Ancient Central American and Colombian Art at Dumbarton Oaks
Workshop in Pre-Columbian Studies

Dr. Silvia Salgado, director of the School of Anthropology at the University of Costa Rica, examines a jadeite pendant from the Caribbean Watershed of Costa Rica. Pre-Columbian Collection, PC.B.250, Dumbarton Oaks Research Library and Collection.

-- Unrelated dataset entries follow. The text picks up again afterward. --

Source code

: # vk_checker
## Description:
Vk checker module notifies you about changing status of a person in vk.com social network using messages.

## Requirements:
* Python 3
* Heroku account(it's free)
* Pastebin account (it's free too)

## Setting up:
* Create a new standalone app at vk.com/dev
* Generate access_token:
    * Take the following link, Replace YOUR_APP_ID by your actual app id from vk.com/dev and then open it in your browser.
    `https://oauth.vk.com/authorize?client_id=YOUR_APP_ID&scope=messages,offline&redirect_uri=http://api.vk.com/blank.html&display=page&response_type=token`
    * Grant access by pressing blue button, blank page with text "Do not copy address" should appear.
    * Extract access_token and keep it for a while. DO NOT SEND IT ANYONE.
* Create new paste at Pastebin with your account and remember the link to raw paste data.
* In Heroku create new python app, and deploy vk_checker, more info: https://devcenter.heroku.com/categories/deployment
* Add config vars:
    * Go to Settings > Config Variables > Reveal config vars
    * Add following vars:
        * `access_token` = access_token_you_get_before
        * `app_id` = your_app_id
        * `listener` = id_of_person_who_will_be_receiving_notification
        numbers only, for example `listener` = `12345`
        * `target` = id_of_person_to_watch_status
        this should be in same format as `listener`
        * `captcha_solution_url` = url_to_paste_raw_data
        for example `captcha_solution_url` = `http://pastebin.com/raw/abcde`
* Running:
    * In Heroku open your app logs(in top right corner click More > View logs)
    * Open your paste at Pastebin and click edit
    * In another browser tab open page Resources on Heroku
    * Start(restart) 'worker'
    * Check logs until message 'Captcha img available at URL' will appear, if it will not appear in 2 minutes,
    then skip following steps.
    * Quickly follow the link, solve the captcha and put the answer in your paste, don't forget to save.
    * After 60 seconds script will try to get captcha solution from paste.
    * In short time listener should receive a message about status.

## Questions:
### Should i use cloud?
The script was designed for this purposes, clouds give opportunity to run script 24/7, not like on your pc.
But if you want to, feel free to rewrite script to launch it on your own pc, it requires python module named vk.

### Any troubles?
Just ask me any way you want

From January 12 to 19, 2014, Pre-Columbian Studies held an objects-based workshop to initiate the production of the catalogue of Ancient Central American and Colombian Art at Dumbarton Oaks. Roundtable discussions, presentations, group object viewings, and individual analyses shaped the descriptions of the collection and the thematic direction of the projected publication. Authors completed first drafts of the catalogue entries that placed the Dumbarton Oaks objects in the context of other museum collections and archaeologically recovered materials.

Invited participants included: Richard Cooke of the Smithsonian Tropical Research Institute in Panama, Francisco Corrales Ulloa of the National Museum of Costa Rica, John Hoopes of the University of Kansas, Julia Mayo of the Fundación El Caño in Panama, David Mora-Marín of the University of North Carolina at Chapel Hill, Karen O’Day of the University of Wisconsin–Eau Claire, Silvia Salgado of the University of Costa Rica, and Maria Alicia Uribe Villegas, director of the Gold Museum of Bogotá. Colleagues from the Smithsonian National Museum of the American Indian and Museum Conservation Institute, as well as from the Los Angeles County Museum of Art, joined Dumbarton Oaks staff and fellows in a lively and productive discussion.

The workshop set the stage for further synthetic essays in the catalogue, as well as future avenues for technical analysis of both stone and metal objects. One of the main objectives identified by participants was the need for an iconographic concordance based on photographs and drawings, as well as a visual, biological, and technological glossary to guide future research on the art and archaeology of the area.